The gassing during the morning rush hour killed 12 people and injured thousands of others.
The witness, who gave his name in sworn testimony but asked the media not to identify him for fear of reprisals by the cult, said his 39-year-old sister's heart had stopped beating when emergency services reached her.
"She clung to life though her heart had stopped beating when she was rescued.
"Her body is still stiff and bed-ridden. Rehabilitation for her means to be able to sit in a wheelchair."
The victim's brother said it was "irrational" that Asahara was provided with food and clothing while victims' families suffer mentally and financially.
In a written statement read out by a prosecutor, one woman testified: "My father had been bed-ridden for one year and three months and died without opening his eyes or saying a word" after he inhaled the Nazi-invented Sarin gas in the subway on his way to work.
"His throat was cut open with a scalpel to insert a tube, but he did not feel it since the Sarin gas had paralysed his nerves."
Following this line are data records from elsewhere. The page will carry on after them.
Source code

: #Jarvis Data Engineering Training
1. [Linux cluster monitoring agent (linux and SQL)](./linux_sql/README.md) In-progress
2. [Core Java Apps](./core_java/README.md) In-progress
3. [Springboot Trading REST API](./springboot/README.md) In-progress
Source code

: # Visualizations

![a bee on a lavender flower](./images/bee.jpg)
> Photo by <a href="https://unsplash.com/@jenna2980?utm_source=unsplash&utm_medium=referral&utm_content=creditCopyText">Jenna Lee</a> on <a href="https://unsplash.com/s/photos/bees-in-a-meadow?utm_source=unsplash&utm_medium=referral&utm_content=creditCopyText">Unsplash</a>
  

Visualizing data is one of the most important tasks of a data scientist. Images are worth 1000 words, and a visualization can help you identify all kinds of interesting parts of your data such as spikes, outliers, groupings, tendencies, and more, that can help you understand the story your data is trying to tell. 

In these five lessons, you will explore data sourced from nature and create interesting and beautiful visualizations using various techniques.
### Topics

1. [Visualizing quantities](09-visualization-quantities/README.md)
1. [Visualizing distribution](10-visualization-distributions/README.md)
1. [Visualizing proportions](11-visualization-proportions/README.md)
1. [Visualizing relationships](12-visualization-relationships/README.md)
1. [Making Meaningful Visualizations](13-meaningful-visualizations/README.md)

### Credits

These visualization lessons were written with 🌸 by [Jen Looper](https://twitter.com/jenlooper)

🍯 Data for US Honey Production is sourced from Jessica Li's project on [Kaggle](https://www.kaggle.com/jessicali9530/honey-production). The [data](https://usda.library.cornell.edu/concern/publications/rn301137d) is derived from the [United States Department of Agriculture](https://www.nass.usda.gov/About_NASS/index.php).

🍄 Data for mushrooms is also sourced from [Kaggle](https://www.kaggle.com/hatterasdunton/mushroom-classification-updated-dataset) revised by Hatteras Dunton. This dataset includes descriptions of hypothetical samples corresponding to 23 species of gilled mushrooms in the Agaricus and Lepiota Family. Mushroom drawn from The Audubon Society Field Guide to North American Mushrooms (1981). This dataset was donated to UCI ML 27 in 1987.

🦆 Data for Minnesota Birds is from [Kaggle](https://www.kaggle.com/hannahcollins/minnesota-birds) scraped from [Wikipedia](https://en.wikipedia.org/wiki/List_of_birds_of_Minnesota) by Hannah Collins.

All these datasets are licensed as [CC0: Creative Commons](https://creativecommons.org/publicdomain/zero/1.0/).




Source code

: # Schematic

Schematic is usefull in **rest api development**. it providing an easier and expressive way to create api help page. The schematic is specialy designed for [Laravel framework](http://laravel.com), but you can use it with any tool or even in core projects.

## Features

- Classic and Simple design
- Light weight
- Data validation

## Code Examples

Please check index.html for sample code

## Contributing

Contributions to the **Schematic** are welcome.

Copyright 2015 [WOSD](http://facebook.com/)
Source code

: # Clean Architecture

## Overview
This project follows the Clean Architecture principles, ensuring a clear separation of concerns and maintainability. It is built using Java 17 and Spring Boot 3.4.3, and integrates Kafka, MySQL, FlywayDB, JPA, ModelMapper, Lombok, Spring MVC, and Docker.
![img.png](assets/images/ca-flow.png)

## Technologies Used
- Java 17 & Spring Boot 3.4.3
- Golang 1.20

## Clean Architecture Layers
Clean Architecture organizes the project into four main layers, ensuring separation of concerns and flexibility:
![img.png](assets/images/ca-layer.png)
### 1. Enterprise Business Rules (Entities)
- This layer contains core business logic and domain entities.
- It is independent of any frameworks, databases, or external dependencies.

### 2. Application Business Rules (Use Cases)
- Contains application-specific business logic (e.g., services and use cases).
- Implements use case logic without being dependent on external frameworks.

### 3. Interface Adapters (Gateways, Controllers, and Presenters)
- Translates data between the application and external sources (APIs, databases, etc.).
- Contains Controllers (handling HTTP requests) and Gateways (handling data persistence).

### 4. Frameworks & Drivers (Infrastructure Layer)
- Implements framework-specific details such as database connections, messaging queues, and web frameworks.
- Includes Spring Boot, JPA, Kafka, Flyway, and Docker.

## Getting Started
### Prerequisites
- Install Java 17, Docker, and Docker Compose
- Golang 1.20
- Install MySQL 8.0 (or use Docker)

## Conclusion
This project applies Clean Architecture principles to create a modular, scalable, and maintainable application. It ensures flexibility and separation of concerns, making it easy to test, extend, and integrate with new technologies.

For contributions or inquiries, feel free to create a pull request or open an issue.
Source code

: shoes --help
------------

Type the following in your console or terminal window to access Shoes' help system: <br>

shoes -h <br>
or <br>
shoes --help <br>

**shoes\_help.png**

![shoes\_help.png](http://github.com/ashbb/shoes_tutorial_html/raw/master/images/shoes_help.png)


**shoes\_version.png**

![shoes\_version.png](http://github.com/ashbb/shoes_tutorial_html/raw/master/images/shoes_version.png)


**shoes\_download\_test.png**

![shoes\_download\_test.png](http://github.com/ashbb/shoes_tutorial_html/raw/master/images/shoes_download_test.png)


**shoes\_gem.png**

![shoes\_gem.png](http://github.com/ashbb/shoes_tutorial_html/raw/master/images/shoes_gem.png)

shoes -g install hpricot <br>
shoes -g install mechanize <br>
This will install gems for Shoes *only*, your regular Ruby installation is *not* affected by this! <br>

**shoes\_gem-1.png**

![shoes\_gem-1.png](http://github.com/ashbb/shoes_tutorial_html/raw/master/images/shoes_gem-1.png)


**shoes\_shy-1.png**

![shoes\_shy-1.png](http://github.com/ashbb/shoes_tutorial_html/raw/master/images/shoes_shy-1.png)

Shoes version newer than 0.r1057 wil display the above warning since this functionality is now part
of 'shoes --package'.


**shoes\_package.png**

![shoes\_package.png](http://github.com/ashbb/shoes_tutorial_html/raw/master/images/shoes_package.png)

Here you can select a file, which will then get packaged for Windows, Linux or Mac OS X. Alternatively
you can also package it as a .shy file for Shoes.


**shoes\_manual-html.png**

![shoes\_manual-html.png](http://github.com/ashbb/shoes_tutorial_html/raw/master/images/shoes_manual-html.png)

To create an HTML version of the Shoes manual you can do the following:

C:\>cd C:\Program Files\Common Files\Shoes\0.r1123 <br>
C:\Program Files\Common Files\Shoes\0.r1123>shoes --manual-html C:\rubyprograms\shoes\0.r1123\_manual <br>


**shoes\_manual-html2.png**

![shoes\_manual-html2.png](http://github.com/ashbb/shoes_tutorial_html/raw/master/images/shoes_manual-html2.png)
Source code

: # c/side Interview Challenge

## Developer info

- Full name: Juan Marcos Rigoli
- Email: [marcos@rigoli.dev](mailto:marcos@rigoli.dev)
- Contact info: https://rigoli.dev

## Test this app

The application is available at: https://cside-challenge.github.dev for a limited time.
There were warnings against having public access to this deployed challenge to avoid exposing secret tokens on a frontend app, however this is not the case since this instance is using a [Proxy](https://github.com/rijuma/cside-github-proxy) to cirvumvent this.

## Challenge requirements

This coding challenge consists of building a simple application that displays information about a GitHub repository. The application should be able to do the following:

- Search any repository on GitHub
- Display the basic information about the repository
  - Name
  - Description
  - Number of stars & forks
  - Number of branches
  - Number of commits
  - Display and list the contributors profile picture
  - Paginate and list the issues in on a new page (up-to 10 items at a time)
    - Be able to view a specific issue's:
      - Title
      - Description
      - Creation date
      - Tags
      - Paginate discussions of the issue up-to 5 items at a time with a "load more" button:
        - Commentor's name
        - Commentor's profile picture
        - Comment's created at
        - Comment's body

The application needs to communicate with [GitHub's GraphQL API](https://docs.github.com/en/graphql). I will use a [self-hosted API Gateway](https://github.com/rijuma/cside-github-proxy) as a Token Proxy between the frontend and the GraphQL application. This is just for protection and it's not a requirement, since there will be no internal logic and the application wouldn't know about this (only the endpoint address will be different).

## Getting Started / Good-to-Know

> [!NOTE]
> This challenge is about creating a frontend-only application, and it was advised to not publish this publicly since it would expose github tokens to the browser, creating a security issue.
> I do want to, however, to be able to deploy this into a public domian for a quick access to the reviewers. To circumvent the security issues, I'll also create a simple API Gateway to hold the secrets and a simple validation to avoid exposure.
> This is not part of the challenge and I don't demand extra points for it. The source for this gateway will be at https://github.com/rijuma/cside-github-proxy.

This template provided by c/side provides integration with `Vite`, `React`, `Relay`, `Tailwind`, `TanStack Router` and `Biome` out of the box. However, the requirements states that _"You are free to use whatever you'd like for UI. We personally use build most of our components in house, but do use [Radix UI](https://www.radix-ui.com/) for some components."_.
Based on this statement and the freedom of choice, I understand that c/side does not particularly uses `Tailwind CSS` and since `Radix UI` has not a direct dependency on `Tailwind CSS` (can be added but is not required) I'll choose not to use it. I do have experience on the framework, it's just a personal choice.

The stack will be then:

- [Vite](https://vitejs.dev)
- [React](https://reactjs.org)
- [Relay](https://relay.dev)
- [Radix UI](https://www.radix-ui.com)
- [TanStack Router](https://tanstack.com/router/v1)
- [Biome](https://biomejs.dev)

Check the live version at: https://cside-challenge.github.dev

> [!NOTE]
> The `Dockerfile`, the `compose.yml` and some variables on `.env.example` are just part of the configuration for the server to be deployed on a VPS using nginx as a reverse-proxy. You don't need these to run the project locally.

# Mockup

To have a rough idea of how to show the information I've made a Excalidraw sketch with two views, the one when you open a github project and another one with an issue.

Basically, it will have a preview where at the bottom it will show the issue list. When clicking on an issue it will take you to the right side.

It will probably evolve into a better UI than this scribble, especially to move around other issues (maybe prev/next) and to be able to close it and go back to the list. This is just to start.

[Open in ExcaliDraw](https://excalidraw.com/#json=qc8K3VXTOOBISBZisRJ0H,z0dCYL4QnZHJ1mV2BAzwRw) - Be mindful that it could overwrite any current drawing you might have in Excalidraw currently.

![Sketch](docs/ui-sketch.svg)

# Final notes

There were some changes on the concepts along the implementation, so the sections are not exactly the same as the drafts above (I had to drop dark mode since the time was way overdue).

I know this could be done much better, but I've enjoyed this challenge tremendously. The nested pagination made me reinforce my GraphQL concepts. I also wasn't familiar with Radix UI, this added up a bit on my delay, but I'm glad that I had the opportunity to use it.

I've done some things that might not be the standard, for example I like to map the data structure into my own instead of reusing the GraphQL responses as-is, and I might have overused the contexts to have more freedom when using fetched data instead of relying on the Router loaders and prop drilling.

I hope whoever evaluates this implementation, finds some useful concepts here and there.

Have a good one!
Asahara "should disappear from this world in the way my father did", she said.
Another woman whose sister was killed in the Tokyo gas attack said in her statement: "My heart aches when I think about my sister who died an agonising death without understanding what happend to her ... I can think of nothing but capital penalty for him."
Taro Takimoto, a 46-year-old anti-cult lawyer who survived a cult attack with VX nerve gas, also said he wanted to see Asahara sentenced to death.
"The argument for abolishing the death penalty misses the point that human beings are capable of great evil as well as greatness," he said.
Takimoto said he would like to be a witness at Asahara's execution but noted he did not want his Aum disciples to be sentenced to hang.
Asahara has denied masterminding the Tokyo subway attack blaming his disciples, despite testimony from most followers that the offences were commited under his direction.
The cult's guru has made virtually no statement at his trial since January 1998 apart from murmuring incoherently, while he has often appeared to doze during proceedings.
Asahara has refused even to answer his own lawyers' questions.
If he remains silent on a session on April 10, prosecutors are expected to make their closing argument on April 24 against Asahara who is charged with murder and various other crimes in connection to 13 cases.
Nine of his disciples have so far been sentenced to death for their part in the Tokyo gas attack, another gassing in 1994 that killed seven people in the central Japan city of Matsumoto and other murders, including strangling of the entire family of an anti-cult lawyer.